Dalam pandangannya, Fraksi Partai Keadilan Sejahtera (PKS) menilai revisi signifikan nilai tukar rupiah menunjukkan keitdakmampuan pemerintah meningkatkan daya saing ekonomi di pasar global. Sementara itu, pemerintah mengklaim telah banyak hal yang didapatkan Indonesia lewat even bertaraf internasional. Nyatanya, pemerintah justru mengajukan revisi nilai tukar menjadi Rp15.000. Perubahan asumsi tersebut menjadi pesan yang pesimistis bagi stakholder perekonomian dan publik.

Pandangan fraksi yang dibacakan oleh Wakil Ketua Badan Anggaran (Banggar) Ahmad Riski Sadig mengungkapkan “Biaya impor akan semakin mahal, cicilan dan bunga utang melonjak, serta investasi akan menurun, dan pertumbuhan akan semakin tertekan,” ujarnya.

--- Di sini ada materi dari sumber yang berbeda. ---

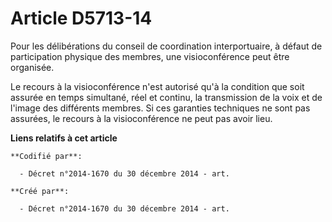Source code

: # Article D5713-14

Pour les délibérations du conseil de coordination interportuaire, à défaut de participation physique des membres, une
visioconférence peut être organisée.

Le recours à la visioconférence n'est autorisé qu'à la condition que soit assurée en temps simultané, réel et continu, la
transmission de la voix et de l'image des différents membres. Si ces garanties techniques ne sont pas assurées, le recours à
la visioconférence ne peut pas avoir lieu.

**Liens relatifs à cet article**

	**Codifié par**:

	  - Décret n°2014-1670 du 30 décembre 2014 - art.

	**Créé par**:

	  - Décret n°2014-1670 du 30 décembre 2014 - art.

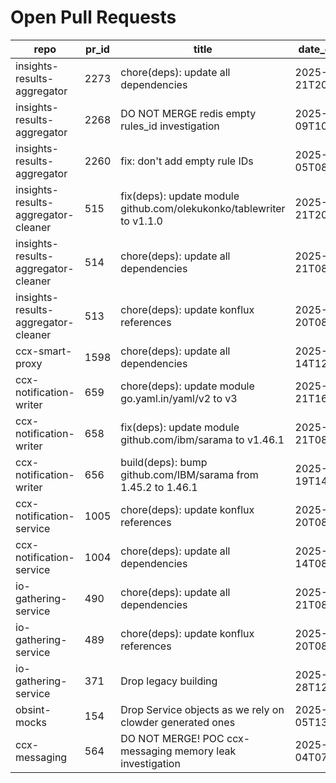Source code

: # Open Pull Requests
repo | pr_id | title | date_created | url | author | ci_status
---|---|---|---|---|---|---
insights-results-aggregator | 2273 | chore(deps): update all dependencies | 2025-09-21T20:30:51Z | https://github.com/RedHatInsights/insights-results-aggregator/pull/2273 | app/red-hat-konflux | ok
insights-results-aggregator | 2268 | DO NOT MERGE redis empty rules_id investigation | 2025-09-09T10:22:37Z | https://github.com/RedHatInsights/insights-results-aggregator/pull/2268 | Jakub007d | failed
insights-results-aggregator | 2260 | fix: don't add empty rule IDs | 2025-09-05T08:18:51Z | https://github.com/RedHatInsights/insights-results-aggregator/pull/2260 | juandspy | ok
insights-results-aggregator-cleaner | 515 | fix(deps): update module github.com/olekukonko/tablewriter to v1.1.0 | 2025-09-21T20:25:50Z | https://github.com/RedHatInsights/insights-results-aggregator-cleaner/pull/515 | app/red-hat-konflux | failed
insights-results-aggregator-cleaner | 514 | chore(deps): update all dependencies | 2025-09-21T08:31:52Z | https://github.com/RedHatInsights/insights-results-aggregator-cleaner/pull/514 | app/red-hat-konflux | failed
insights-results-aggregator-cleaner | 513 | chore(deps): update konflux references | 2025-09-20T08:43:30Z | https://github.com/RedHatInsights/insights-results-aggregator-cleaner/pull/513 | app/red-hat-konflux | failed
ccx-smart-proxy | 1598 | chore(deps): update all dependencies | 2025-09-14T12:40:46Z | https://github.com/RedHatInsights/insights-results-smart-proxy/pull/1598 | app/red-hat-konflux | failed
ccx-notification-writer | 659 | chore(deps): update module go.yaml.in/yaml/v2 to v3 | 2025-09-21T16:34:44Z | https://github.com/RedHatInsights/ccx-notification-writer/pull/659 | app/red-hat-konflux | failed
ccx-notification-writer | 658 | fix(deps): update module github.com/ibm/sarama to v1.46.1 | 2025-09-21T08:26:55Z | https://github.com/RedHatInsights/ccx-notification-writer/pull/658 | app/red-hat-konflux | failed
ccx-notification-writer | 656 | build(deps): bump github.com/IBM/sarama from 1.45.2 to 1.46.1 | 2025-09-19T14:06:52Z | https://github.com/RedHatInsights/ccx-notification-writer/pull/656 | app/dependabot | failed
ccx-notification-service | 1005 | chore(deps): update konflux references | 2025-09-20T08:43:39Z | https://github.com/RedHatInsights/ccx-notification-service/pull/1005 | app/red-hat-konflux | failed
ccx-notification-service | 1004 | chore(deps): update all dependencies | 2025-09-14T08:24:33Z | https://github.com/RedHatInsights/ccx-notification-service/pull/1004 | app/red-hat-konflux | failed
io-gathering-service | 490 | chore(deps): update all dependencies | 2025-09-21T08:49:32Z | https://github.com/RedHatInsights/insights-operator-gathering-conditions-service/pull/490 | app/red-hat-konflux | failed
io-gathering-service | 489 | chore(deps): update konflux references | 2025-09-20T08:43:25Z | https://github.com/RedHatInsights/insights-operator-gathering-conditions-service/pull/489 | app/red-hat-konflux | failed
io-gathering-service | 371 | Drop legacy building | 2025-03-28T12:35:04Z | https://github.com/RedHatInsights/insights-operator-gathering-conditions-service/pull/371 | ikerreyes | failed
obsint-mocks | 154 | Drop Service objects as we rely on clowder generated ones | 2025-09-05T13:57:45Z | https://github.com/RedHatInsights/obsint-mocks/pull/154 | ikerreyes | ok
ccx-messaging | 564 | DO NOT MERGE! POC ccx-messaging memory leak investigation | 2025-08-04T07:55:03Z | https://github.com/RedHatInsights/insights-ccx-messaging/pull/564 | Jakub007d | failed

Fraksi PKS berpendapat kegagalan pemerintah Jokowi-JK dalam mendorong pertumbuhan ekonomi berdampak pada kegagalan pencapaian target pada indikator kesejahteraan seperti pengurangan kemiskinan, pengangguran dan tingkat kesejahteraan. Pencapaian tingkat kemiskinan masih 9,8 persen, tingkat pengangguran 5,13 persen dan gini ratio 0,389. Berdasarkan hasil sejumlah penelitian, kualitas pertumbuhan juga mengalami penurunan sehingga menyebabkan stagnannya koefisien gini. Pada era sebelumnya, setiap pertumbuhan satu persen, maka konsumsi masyarakat 20 persen termiskin akan tumbuh mencapai 1 persen, sedangkan era pemerintahan Jokowi-JK hanya tumbuh 0,7 persen.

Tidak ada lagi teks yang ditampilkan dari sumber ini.